** Work to be completed **
Wherever a line in the data below holds "false", copy that line.

Stored data:

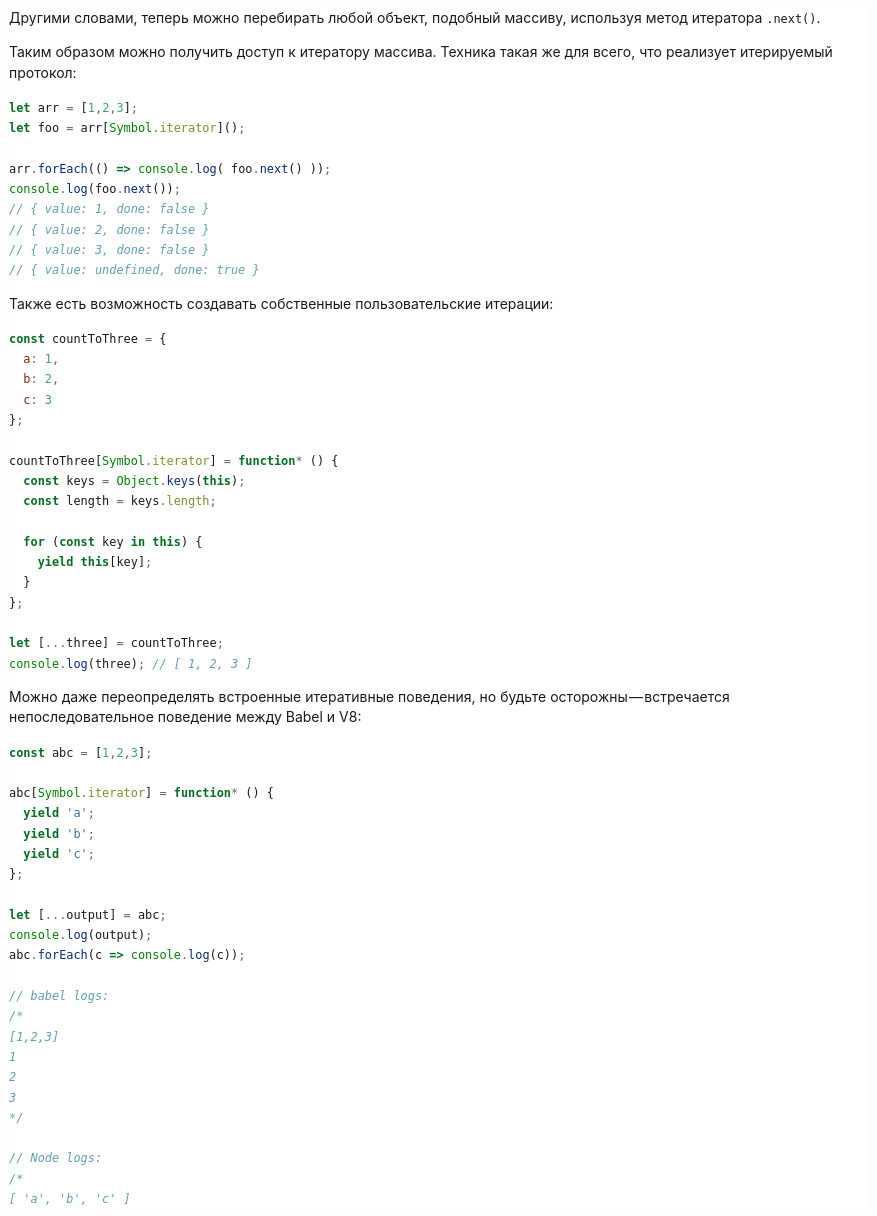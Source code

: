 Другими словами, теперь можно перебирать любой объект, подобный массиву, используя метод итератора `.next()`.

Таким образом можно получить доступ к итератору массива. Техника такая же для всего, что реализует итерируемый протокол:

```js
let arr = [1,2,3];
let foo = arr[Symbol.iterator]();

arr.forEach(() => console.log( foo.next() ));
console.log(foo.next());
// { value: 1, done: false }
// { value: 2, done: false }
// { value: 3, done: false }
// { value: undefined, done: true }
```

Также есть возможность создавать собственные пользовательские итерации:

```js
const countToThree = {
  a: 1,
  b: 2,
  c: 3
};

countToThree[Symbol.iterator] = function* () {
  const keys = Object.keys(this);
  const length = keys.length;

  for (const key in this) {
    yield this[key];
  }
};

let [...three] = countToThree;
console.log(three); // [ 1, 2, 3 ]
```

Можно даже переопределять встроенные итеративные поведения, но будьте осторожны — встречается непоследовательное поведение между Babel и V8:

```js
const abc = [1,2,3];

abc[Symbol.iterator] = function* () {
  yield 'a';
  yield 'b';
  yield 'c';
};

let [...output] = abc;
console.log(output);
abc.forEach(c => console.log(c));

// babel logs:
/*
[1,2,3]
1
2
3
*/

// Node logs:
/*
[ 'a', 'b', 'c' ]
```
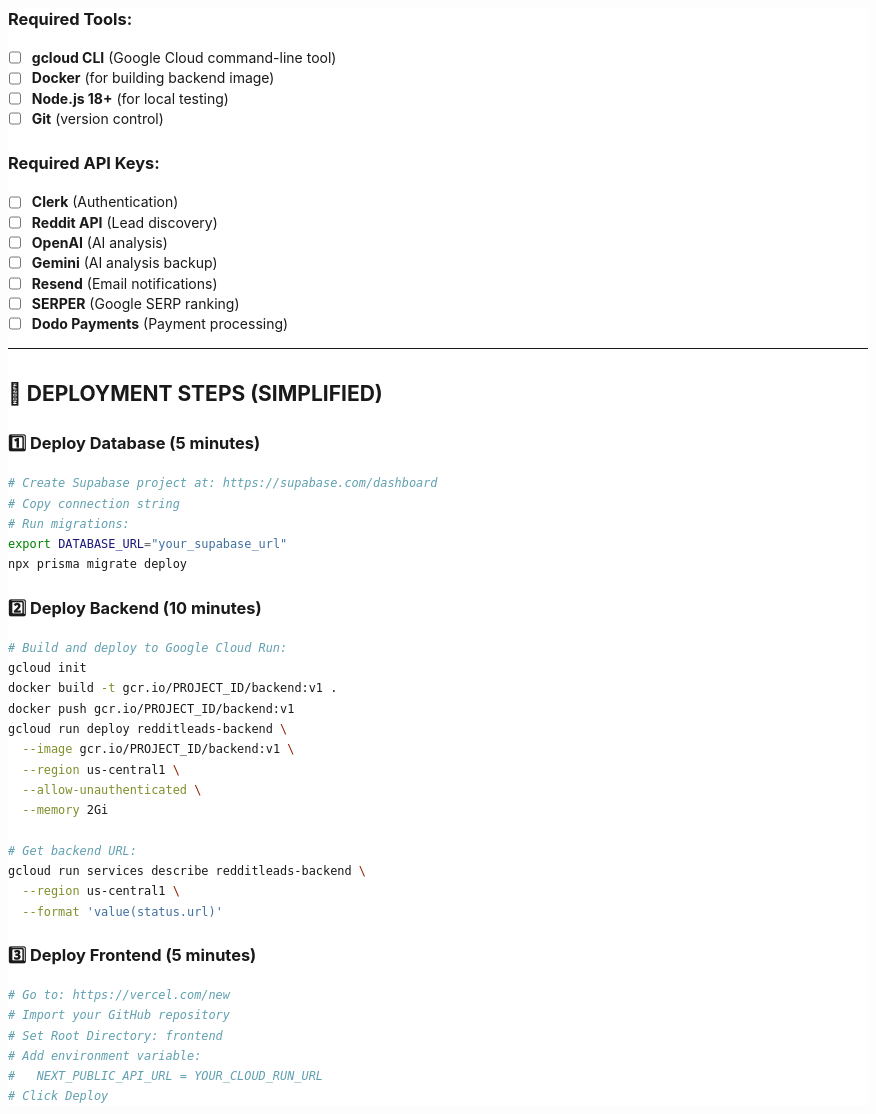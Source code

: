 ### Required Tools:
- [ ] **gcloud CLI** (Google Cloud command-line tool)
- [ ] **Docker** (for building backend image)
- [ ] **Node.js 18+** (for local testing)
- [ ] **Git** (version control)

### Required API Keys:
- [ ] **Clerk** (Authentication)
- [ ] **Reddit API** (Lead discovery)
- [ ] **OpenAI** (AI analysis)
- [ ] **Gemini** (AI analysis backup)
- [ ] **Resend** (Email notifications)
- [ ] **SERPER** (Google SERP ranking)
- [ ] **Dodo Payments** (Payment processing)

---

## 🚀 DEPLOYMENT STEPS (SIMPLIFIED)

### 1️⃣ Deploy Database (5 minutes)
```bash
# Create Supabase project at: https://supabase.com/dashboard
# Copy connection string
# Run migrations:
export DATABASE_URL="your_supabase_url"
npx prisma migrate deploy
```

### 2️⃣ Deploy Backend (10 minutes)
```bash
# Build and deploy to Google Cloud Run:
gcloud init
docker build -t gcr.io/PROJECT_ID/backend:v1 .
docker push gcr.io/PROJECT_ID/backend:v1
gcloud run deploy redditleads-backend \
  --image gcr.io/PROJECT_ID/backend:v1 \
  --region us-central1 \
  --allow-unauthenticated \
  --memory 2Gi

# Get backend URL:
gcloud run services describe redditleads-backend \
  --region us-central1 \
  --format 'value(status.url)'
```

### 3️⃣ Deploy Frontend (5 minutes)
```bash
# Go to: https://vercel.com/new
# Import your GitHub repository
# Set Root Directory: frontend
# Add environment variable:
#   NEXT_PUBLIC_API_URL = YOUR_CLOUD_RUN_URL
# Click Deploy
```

** Answer to the exercise **
// { value: 1, done: false }
// { value: 2, done: false }
// { value: 3, done: false }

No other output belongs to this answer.